*** Opening The data ***

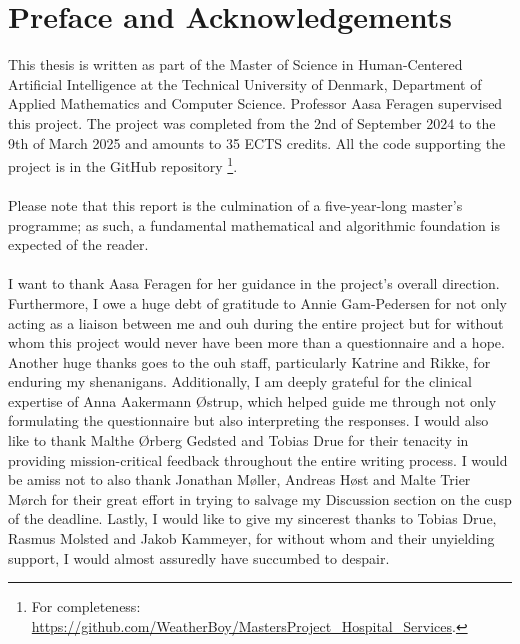 \section*{Preface and Acknowledgements}
This thesis is written as part of the Master of Science in Human-Centered Artificial Intelligence at the Technical University of Denmark, Department of Applied Mathematics and Computer Science. Professor Aasa Feragen supervised this project. The project was completed from the 2nd of September 2024 to the 9th of March 2025 and amounts to 35 ECTS credits. All the code supporting the project is in the GitHub repository \footnote{For completeness: \href{https://github.com/WeatherBoy/MastersProject_Hospital_Services}{https://github.com/WeatherBoy/MastersProject\_Hospital\_Services}.}.
\\
\\
Please note that this report is the culmination of a five-year-long master's programme; as such, a fundamental mathematical and algorithmic foundation is expected of the reader.
\\
\\
I want to thank Aasa Feragen for her guidance in the project's overall direction. Furthermore, I owe a huge debt of gratitude to Annie Gam-Pedersen for not only acting as a liaison between me and \acrshort{ouh} during the entire project but for without whom this project would never have been more than a questionnaire and a hope. Another huge thanks goes to the \acrshort{ouh} staff, particularly Katrine and Rikke, for enduring my shenanigans. Additionally, I am deeply grateful for the clinical expertise of Anna Aakermann \O strup, which helped guide me through not only formulating the questionnaire but also interpreting the responses.
I would also like to thank Malthe \O rberg Gedsted and Tobias Drue for their tenacity in providing mission-critical feedback throughout the entire writing process. I would be amiss not to also thank Jonathan M\o ller, Andreas H\o st and Malte Trier M\o rch for their great effort in trying to salvage my Discussion section on the cusp of the deadline.
Lastly, I would like to give my sincerest thanks to Tobias Drue, Rasmus Molsted and Jakob Kammeyer, for without whom and their unyielding support, I would almost assuredly have succumbed to despair.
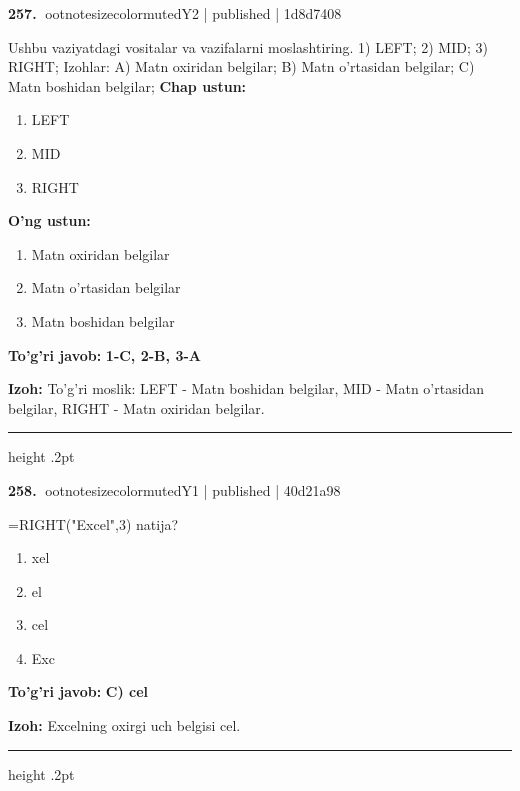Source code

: \documentclass[10pt,a4paper]{article}
\begin{document}
\textbf{\color{ink}257.} {ootnotesizecolor{muted}Y2 | published | 1d8d7408}
\par
Ushbu vaziyatdagi vositalar va vazifalarni moslashtiring.  1) LEFT;  2) MID;  3) RIGHT;  Izohlar: A) Matn oxiridan belgilar;  B) Matn o'rtasidan belgilar;  C) Matn boshidan belgilar;
\textbf{Chap ustun:}\begin{enumerate}[label=\arabic*),leftmargin=9mm]
\item LEFT
\item MID
\item RIGHT
\end{enumerate}
\textbf{O'ng ustun:}\begin{enumerate}[label=\Alph*),leftmargin=9mm]
\item Matn oxiridan belgilar
\item Matn o'rtasidan belgilar
\item Matn boshidan belgilar
\end{enumerate}
\begin{tcolorbox}[enhanced,breakable,colback=teal!4,colframe=teal!55!black,boxrule=0.45pt,arc=1.2mm,left=2.8mm,right=2.8mm,top=2mm,bottom=2mm]
\textbf{\color{teal}To'g'ri javob:} \textbf{1-C, 2-B, 3-A}
\par\smallskip
\textbf{Izoh:} To'g'ri moslik: LEFT - Matn boshidan belgilar, MID - Matn o'rtasidan belgilar, RIGHT - Matn oxiridan belgilar.
\end{tcolorbox}
\vspace{2mm}\hrule height .2pt\vspace{2mm}

\textbf{\color{ink}258.} {ootnotesizecolor{muted}Y1 | published | 40d21a98}
\par
=RIGHT("Excel",3) natija?
\begin{enumerate}[label=\Alph*),leftmargin=9mm]
\item xel
\item el
\item cel
\item Exc
\end{enumerate}
\begin{tcolorbox}[enhanced,breakable,colback=teal!4,colframe=teal!55!black,boxrule=0.45pt,arc=1.2mm,left=2.8mm,right=2.8mm,top=2mm,bottom=2mm]
\textbf{\color{teal}To'g'ri javob:} \textbf{C) cel}
\par\smallskip
\textbf{Izoh:} Excelning oxirgi uch belgisi cel.
\end{tcolorbox}
\vspace{2mm}\hrule height .2pt\vspace{2mm}
\end{document}
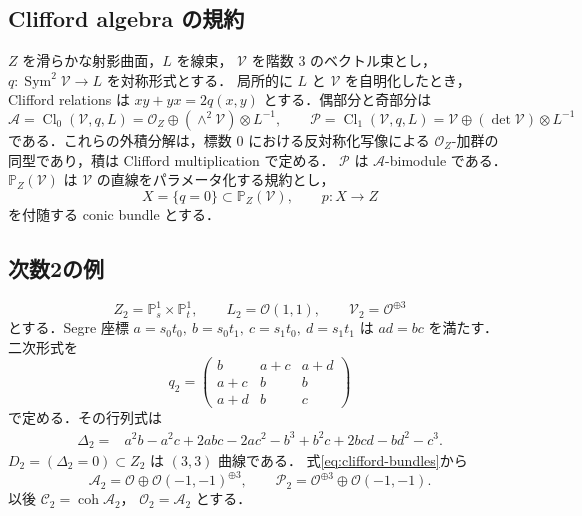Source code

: \subsection{Clifford algebra の規約}

$Z$ を滑らかな射影曲面，$L$ を線束，
$\mathcal V$ を階数 $3$ のベクトル束とし，
$q:\operatorname{Sym}^2\mathcal V\to L$ を対称形式とする．
局所的に $L$ と $\mathcal V$ を自明化したとき，Clifford relations は
$xy+yx=2q(x,y)$ とする．偶部分と奇部分は
\begin{equation}
 \mathcal A=\operatorname{Cl}_0(\mathcal V,q,L)
 =\mathcal O_Z\oplus(\wedge^2\mathcal V)\otimes L^{-1},
 \qquad
 \mathcal P=\operatorname{Cl}_1(\mathcal V,q,L)
 =\mathcal V\oplus(\det\mathcal V)\otimes L^{-1}
 \label{eq:clifford-bundles}
\end{equation}
である．これらの外積分解は，標数 $0$ における反対称化写像による
$\mathcal O_Z$-加群の同型であり，積は Clifford multiplication で定める．
$\mathcal P$ は $\mathcal A$-bimodule である．
$\mathbb P_Z(\mathcal V)$ は $\mathcal V$ の直線をパラメータ化する規約とし，
\[
 X=\{q=0\}\subset\mathbb P_Z(\mathcal V),\qquad p:X\to Z
\]
を付随する conic bundle とする．

\subsection{次数2の例}
\label{subsec:example2}

\[
 Z_2=\mathbb P^1_s\times\mathbb P^1_t,\qquad
 L_2=\mathcal O(1,1),\qquad \mathcal V_2=\mathcal O^{\oplus3}
\]
とする．Segre 座標
$a=s_0t_0,\ b=s_0t_1,\ c=s_1t_0,\ d=s_1t_1$ は $ad=bc$ を満たす．
二次形式を
\begin{equation}
 q_2=
 \begin{pmatrix}
 b&a+c&a+d\\
 a+c&b&b\\
 a+d&b&c
 \end{pmatrix}
 \label{eq:q2}
\end{equation}
で定める．その行列式は
\begin{align}
 \Delta_2={}&a^2b-a^2c+2abc-2ac^2-b^3+b^2c
             +2bcd-bd^2-c^3 .
 \label{eq:discriminant2}
\end{align}
$D_2=(\Delta_2=0)\subset Z_2$ は $(3,3)$ 曲線である．
式\eqref{eq:clifford-bundles}から
\begin{equation}
 \mathcal A_2=\mathcal O\oplus\mathcal O(-1,-1)^{\oplus3},
 \qquad
 \mathcal P_2=\mathcal O^{\oplus3}\oplus\mathcal O(-1,-1).
 \label{eq:bundles2}
\end{equation}
以後 $\mathcal C_2=\operatorname{coh}\mathcal A_2$，
$\mathcal O_2=\mathcal A_2$ とする．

*** Closing The data ***

__Task to complete__:
Output every entry exactly, leaving out pictures.

__Answer__:
 \section*{Preface and Acknowledgements}
This thesis is written as part of the Master of Science in Human-Centered Artificial Intelligence at the Technical University of Denmark, Department of Applied Mathematics and Computer Science. Professor Aasa Feragen supervised this project. The project was completed from the 2nd of September 2024 to the 9th of March 2025 and amounts to 35 ECTS credits. All the code supporting the project is in the GitHub repository \footnote{For completeness: \href{https://github.com/WeatherBoy/MastersProject_Hospital_Services}{https://github.com/WeatherBoy/MastersProject\_Hospital\_Services}.}.
\\
\\
Please note that this report is the culmination of a five-year-long master's programme; as such, a fundamental mathematical and algorithmic foundation is expected of the reader.
\\
\\
I want to thank Aasa Feragen for her guidance in the project's overall direction. Furthermore, I owe a huge debt of gratitude to Annie Gam-Pedersen for not only acting as a liaison between me and \acrshort{ouh} during the entire project but for without whom this project would never have been more than a questionnaire and a hope. Another huge thanks goes to the \acrshort{ouh} staff, particularly Katrine and Rikke, for enduring my shenanigans. Additionally, I am deeply grateful for the clinical expertise of Anna Aakermann \O strup, which helped guide me through not only formulating the questionnaire but also interpreting the responses.
I would also like to thank Malthe \O rberg Gedsted and Tobias Drue for their tenacity in providing mission-critical feedback throughout the entire writing process. I would be amiss not to also thank Jonathan M\o ller, Andreas H\o st and Malte Trier M\o rch for their great effort in trying to salvage my Discussion section on the cusp of the deadline.
Lastly, I would like to give my sincerest thanks to Tobias Drue, Rasmus Molsted and Jakob Kammeyer, for without whom and their unyielding support, I would almost assuredly have succumbed to despair.
Source code

: \documentclass[10pt,a4paper]{article}
\begin{document}
\textbf{\color{ink}257.} {ootnotesizecolor{muted}Y2 | published | 1d8d7408}
\par
Ushbu vaziyatdagi vositalar va vazifalarni moslashtiring.  1) LEFT;  2) MID;  3) RIGHT;  Izohlar: A) Matn oxiridan belgilar;  B) Matn o'rtasidan belgilar;  C) Matn boshidan belgilar;
\textbf{Chap ustun:}\begin{enumerate}[label=\arabic*),leftmargin=9mm]
\item LEFT
\item MID
\item RIGHT
\end{enumerate}
\textbf{O'ng ustun:}\begin{enumerate}[label=\Alph*),leftmargin=9mm]
\item Matn oxiridan belgilar
\item Matn o'rtasidan belgilar
\item Matn boshidan belgilar
\end{enumerate}
\begin{tcolorbox}[enhanced,breakable,colback=teal!4,colframe=teal!55!black,boxrule=0.45pt,arc=1.2mm,left=2.8mm,right=2.8mm,top=2mm,bottom=2mm]
\textbf{\color{teal}To'g'ri javob:} \textbf{1-C, 2-B, 3-A}
\par\smallskip
\textbf{Izoh:} To'g'ri moslik: LEFT - Matn boshidan belgilar, MID - Matn o'rtasidan belgilar, RIGHT - Matn oxiridan belgilar.
\end{tcolorbox}
\vspace{2mm}\hrule height .2pt\vspace{2mm}

\textbf{\color{ink}258.} {ootnotesizecolor{muted}Y1 | published | 40d21a98}
\par
=RIGHT("Excel",3) natija?
\begin{enumerate}[label=\Alph*),leftmargin=9mm]
\item xel
\item el
\item cel
\item Exc
\end{enumerate}
\begin{tcolorbox}[enhanced,breakable,colback=teal!4,colframe=teal!55!black,boxrule=0.45pt,arc=1.2mm,left=2.8mm,right=2.8mm,top=2mm,bottom=2mm]
\textbf{\color{teal}To'g'ri javob:} \textbf{C) cel}
\par\smallskip
\textbf{Izoh:} Excelning oxirgi uch belgisi cel.
\end{tcolorbox}
\vspace{2mm}\hrule height .2pt\vspace{2mm}
\end{document}
Source code

: \subsection{Clifford algebra の規約}

$Z$ を滑らかな射影曲面，$L$ を線束，
$\mathcal V$ を階数 $3$ のベクトル束とし，
$q:\operatorname{Sym}^2\mathcal V\to L$ を対称形式とする．
局所的に $L$ と $\mathcal V$ を自明化したとき，Clifford relations は
$xy+yx=2q(x,y)$ とする．偶部分と奇部分は
\begin{equation}
 \mathcal A=\operatorname{Cl}_0(\mathcal V,q,L)
 =\mathcal O_Z\oplus(\wedge^2\mathcal V)\otimes L^{-1},
 \qquad
 \mathcal P=\operatorname{Cl}_1(\mathcal V,q,L)
 =\mathcal V\oplus(\det\mathcal V)\otimes L^{-1}
 \label{eq:clifford-bundles}
\end{equation}
である．これらの外積分解は，標数 $0$ における反対称化写像による
$\mathcal O_Z$-加群の同型であり，積は Clifford multiplication で定める．
$\mathcal P$ は $\mathcal A$-bimodule である．
$\mathbb P_Z(\mathcal V)$ は $\mathcal V$ の直線をパラメータ化する規約とし，
\[
 X=\{q=0\}\subset\mathbb P_Z(\mathcal V),\qquad p:X\to Z
\]
を付随する conic bundle とする．

\subsection{次数2の例}
\label{subsec:example2}

\[
 Z_2=\mathbb P^1_s\times\mathbb P^1_t,\qquad
 L_2=\mathcal O(1,1),\qquad \mathcal V_2=\mathcal O^{\oplus3}
\]
とする．Segre 座標
$a=s_0t_0,\ b=s_0t_1,\ c=s_1t_0,\ d=s_1t_1$ は $ad=bc$ を満たす．
二次形式を
\begin{equation}
 q_2=
 \begin{pmatrix}
 b&a+c&a+d\\
 a+c&b&b\\
 a+d&b&c
 \end{pmatrix}
 \label{eq:q2}
\end{equation}
で定める．その行列式は
\begin{align}
 \Delta_2={}&a^2b-a^2c+2abc-2ac^2-b^3+b^2c
             +2bcd-bd^2-c^3 .
 \label{eq:discriminant2}
\end{align}
$D_2=(\Delta_2=0)\subset Z_2$ は $(3,3)$ 曲線である．
式\eqref{eq:clifford-bundles}から
\begin{equation}
 \mathcal A_2=\mathcal O\oplus\mathcal O(-1,-1)^{\oplus3},
 \qquad
 \mathcal P_2=\mathcal O^{\oplus3}\oplus\mathcal O(-1,-1).
 \label{eq:bundles2}
\end{equation}
以後 $\mathcal C_2=\operatorname{coh}\mathcal A_2$，
$\mathcal O_2=\mathcal A_2$ とする．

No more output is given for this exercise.